Calliope and the Royal Engineers

 Cal is commanding the Kestrel. She suspects not all is right with the scientists who hired her ship. When trouble strikes she makes an enemy. Back in Anglia, she takes on the work of building an airship for the the crown prince. She’d dreamed of a quiet studio where she could draw. Instead she’s made Commander of the Royal Engineers and reports directly to the Admiralty. Engineering is dangerous work, add in treachery and even Cal may be hard pressed to succeed. But she’s never been one to quit.

Calliope and the Royal Engineers is the follow up to Calliope and the Sea Serpent.


Chapter 1 – The Gates of Hell

Green water washed over the window on the bridge of the Kestrel. Only the straps fastened to the harness Cal wore kept her on her feet and at the helm. The water receded as the steamship chugged up the next huge wave. At the pinnacle of the watery mountain, Cal caught a glimpse of waves crashing and tangling as far as she could see.

“Hold on,” Cal spoke to the sailor strapped into position. She could barely hear herself over the roar of wind and water as she looked to the right. “We’ll be hitting the starboard beam.”

“Hold on, starboard beam!” Thomas yelled down the ladder. Others would repeat the call to cover the length of the ship.

Cal adjusted the direction of their travel a few degrees to port to aim at a relatively calm stretch ahead. The Kestrel slid down the wave and crashed into the next not quite straight on. She swore the old girl cursed her as it lurched portside. Thomas grunted behind her.


“Okay, Captain, just shaken a bit.”

“Tighten your straps. You go down the ladder no one will be able to help you.”


The Kestrel crested the next monster and as Cal had hoped they faced a league or two of smaller waves.

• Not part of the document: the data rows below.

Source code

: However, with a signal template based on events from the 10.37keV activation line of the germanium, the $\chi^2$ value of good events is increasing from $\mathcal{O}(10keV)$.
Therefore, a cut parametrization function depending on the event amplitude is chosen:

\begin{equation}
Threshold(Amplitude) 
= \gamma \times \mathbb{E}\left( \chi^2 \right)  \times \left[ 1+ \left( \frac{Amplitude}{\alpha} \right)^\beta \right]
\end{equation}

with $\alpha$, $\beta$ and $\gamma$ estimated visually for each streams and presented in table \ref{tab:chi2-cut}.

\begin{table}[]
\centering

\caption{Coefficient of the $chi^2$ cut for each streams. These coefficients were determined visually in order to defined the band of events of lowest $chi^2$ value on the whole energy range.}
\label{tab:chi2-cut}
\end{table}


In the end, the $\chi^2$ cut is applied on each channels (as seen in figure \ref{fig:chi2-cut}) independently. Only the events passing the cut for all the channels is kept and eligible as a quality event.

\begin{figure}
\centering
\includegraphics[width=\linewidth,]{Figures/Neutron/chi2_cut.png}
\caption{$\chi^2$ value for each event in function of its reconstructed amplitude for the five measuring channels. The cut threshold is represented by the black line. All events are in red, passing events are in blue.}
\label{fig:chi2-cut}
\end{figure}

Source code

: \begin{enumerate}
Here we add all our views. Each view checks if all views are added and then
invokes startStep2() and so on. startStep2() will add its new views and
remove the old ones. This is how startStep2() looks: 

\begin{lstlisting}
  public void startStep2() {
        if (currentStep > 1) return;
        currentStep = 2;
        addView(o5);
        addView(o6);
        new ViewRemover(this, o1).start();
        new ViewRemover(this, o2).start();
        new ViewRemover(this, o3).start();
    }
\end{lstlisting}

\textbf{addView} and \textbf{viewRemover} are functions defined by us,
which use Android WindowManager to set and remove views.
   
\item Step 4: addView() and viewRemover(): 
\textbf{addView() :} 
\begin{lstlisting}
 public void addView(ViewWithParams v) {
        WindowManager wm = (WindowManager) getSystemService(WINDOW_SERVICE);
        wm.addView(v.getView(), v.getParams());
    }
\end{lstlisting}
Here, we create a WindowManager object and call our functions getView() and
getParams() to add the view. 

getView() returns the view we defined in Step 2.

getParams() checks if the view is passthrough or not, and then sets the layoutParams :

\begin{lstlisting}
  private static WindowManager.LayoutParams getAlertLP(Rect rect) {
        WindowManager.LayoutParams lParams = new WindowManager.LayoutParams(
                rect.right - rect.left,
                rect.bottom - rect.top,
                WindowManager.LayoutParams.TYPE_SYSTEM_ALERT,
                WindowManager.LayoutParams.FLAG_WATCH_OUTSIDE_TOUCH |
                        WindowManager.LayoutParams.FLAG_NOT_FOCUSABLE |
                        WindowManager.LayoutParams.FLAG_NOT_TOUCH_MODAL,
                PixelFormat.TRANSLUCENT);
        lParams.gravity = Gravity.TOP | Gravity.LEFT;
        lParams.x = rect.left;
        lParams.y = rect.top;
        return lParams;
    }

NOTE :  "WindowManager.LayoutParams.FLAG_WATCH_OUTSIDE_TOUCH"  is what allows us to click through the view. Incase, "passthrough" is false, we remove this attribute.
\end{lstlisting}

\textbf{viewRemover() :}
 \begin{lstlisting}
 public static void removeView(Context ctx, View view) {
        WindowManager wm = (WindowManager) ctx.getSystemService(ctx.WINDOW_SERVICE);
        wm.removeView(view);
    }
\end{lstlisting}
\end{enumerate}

“By the numbers, Sailor. The crew can change watch. Double check the dogs on the hatches.”

“Number five watch change.” Thomas relayed the order.

Cal guided the Kestrel to keep sharp movements to a minimum. The crew knew their work, she needed to give them time to trade over, maybe snatch a hard bread from the galley.

The Gates of Hell lived up to their name. Most ships travelled the extra 200 miles to go around, but the damn fool passengers wanted to experience the Gates. Lord Sifton insisted it was a once in a lifetime opportunity. Life-ending was more like it, but he offered a handsome bonus and the crew agreed to take the risk.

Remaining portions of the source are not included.